Letter From The Editor Issue 10

So here we are a few days after the Mayweather - Pacquaio fight that was touted as the fight of the century and yet yielded the bore of the decade. We live in a society that demands spectacle in larger doses to keep itself from being bored. What should be astounding isn't that the fight turned out to be such a disappointment in terms of bone-crunching boxing, but that so many people were willing to pay $100 to see it. To see what all the fuss was about I watched the fight for free on YouTube on Monday morning here in the Newsroom. In this week's issue we feature several pieces that touch on some of the spectacles obsessing us. Multimedia Editor Claudius West takes a look at the boxing circus that gripped the TV-hypnotized world's attention.

In this age of spectacle the show can become drenched in blood very quickly.
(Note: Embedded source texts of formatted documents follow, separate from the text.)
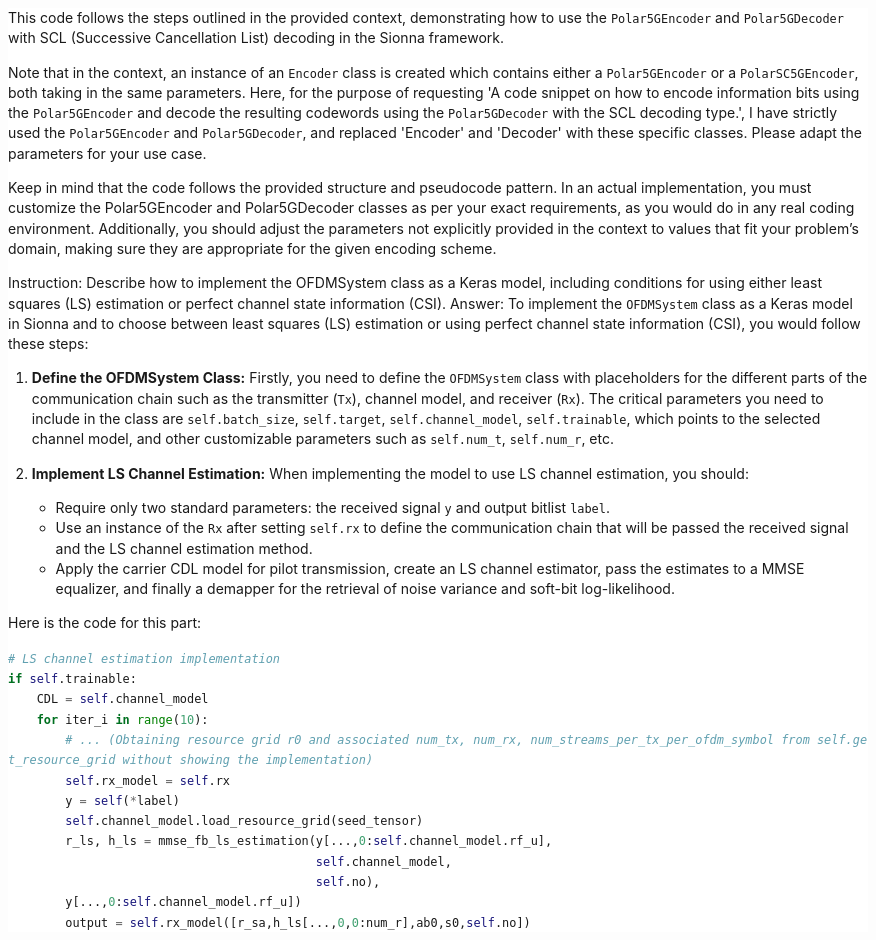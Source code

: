 This code follows the steps outlined in the provided context, demonstrating how to use the `Polar5GEncoder` and `Polar5GDecoder` with SCL (Successive Cancellation List) decoding in the Sionna framework.

Note that in the context, an instance of an `Encoder` class is created which contains either a `Polar5GEncoder` or a `PolarSC5GEncoder`, both taking in the same parameters. Here, for the purpose of requesting 'A code snippet on how to encode information bits using the `Polar5GEncoder` and decode the resulting codewords using the `Polar5GDecoder` with the SCL decoding type.', I have strictly used the `Polar5GEncoder` and `Polar5GDecoder`, and replaced 'Encoder' and 'Decoder' with these specific classes. Please adapt the parameters for your use case.

Keep in mind that the code follows the provided structure and pseudocode pattern. In an actual implementation, you must customize the Polar5GEncoder and Polar5GDecoder classes as per your exact requirements, as you would do in any real coding environment. Additionally, you should adjust the parameters not explicitly provided in the context to values that fit your problem’s domain, making sure they are appropriate for the given encoding scheme.

Instruction: Describe how to implement the OFDMSystem class as a Keras model, including conditions for using either least squares (LS) estimation or perfect channel state information (CSI).
Answer: To implement the `OFDMSystem` class as a Keras model in Sionna and to choose between least squares (LS) estimation or using perfect channel state information (CSI), you would follow these steps:

1. **Define the OFDMSystem Class:**
Firstly, you need to define the `OFDMSystem` class with placeholders for the different parts of the communication chain such as the transmitter (`Tx`), channel model, and receiver (`Rx`). The critical parameters you need to include in the class are `self.batch_size`, `self.target`, `self.channel_model`, `self.trainable`, which points to the selected channel model, and other customizable parameters such as `self.num_t`, `self.num_r`, etc.

2. **Implement LS Channel Estimation:**
When implementing the model to use LS channel estimation, you should:
   - Require only two standard parameters: the received signal `y` and output bitlist `label`.
   - Use an instance of the `Rx` after setting `self.rx` to define the communication chain that will be passed the received signal and the LS channel estimation method.
   - Apply the carrier CDL model for pilot transmission, create an LS channel estimator, pass the estimates to a MMSE equalizer, and finally a demapper for the retrieval of noise variance and soft-bit log-likelihood.

Here is the code for this part:

```python
# LS channel estimation implementation
if self.trainable:
    CDL = self.channel_model
    for iter_i in range(10):
        # ... (Obtaining resource grid r0 and associated num_tx, num_rx, num_streams_per_tx_per_ofdm_symbol from self.get_resource_grid without showing the implementation)
        self.rx_model = self.rx
        y = self(*label)
        self.channel_model.load_resource_grid(seed_tensor)
        r_ls, h_ls = mmse_fb_ls_estimation(y[...,0:self.channel_model.rf_u],
                                           self.channel_model,
                                           self.no),
        y[...,0:self.channel_model.rf_u])
        output = self.rx_model([r_sa,h_ls[...,0,0:num_r],ab0,s0,self.no])
```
While everyone was still debating the fight, in Texas a "Draw Muhammad" contest organized by lunatic paranoiac Pamela Geller was interrupted by two gunmen who were shot down by police. In this week's issue Oskar Zinneman dissects the toxic attitudes of Islamophobia which is a bizarre phenomenon infecting many parts of Europe and areas of the United States.

In times of instability, it is easy to pick out specific groups and raise hysterical accusations. This was common during the rise of fascism in Europe when anti-semitic fantasies were promoted by movements looking for easy excuses to very serious problems. As with the Charlie Hebdo killings in Paris, the response to the incident in Texas is more spectacle as Geller calls for more "Draw Muhammad" events while denouncing Islam as some kind of inherently murderous thing. This line of thinking only breeds more ignorance and ignorance is dangerous in unstable times. Zinneman does well in exposing the irrationality behind blind hatred for Muslims, and indeed, any group.

I offer in this issue an interview with Adam Hem, the local artist who has graced a section of the Science building with a new mural depicting a young figure standing in a serene sea before being assaulted by a major storm.

We should all be so lucky as to work doing something we love. I've been fortunate enough to have edited this campus newspaper for two semesters, and

A lesson from Hem and artists like him for students is the necessity to take the time to work in what we love to do. In the society of spectacle, where showing off and attention seem to be part of the great denominator of worth, we should appreciate the opportunities that let us pursue our real interests. The things that really matter in this cold age are the little ones, and part of that means having real freedom.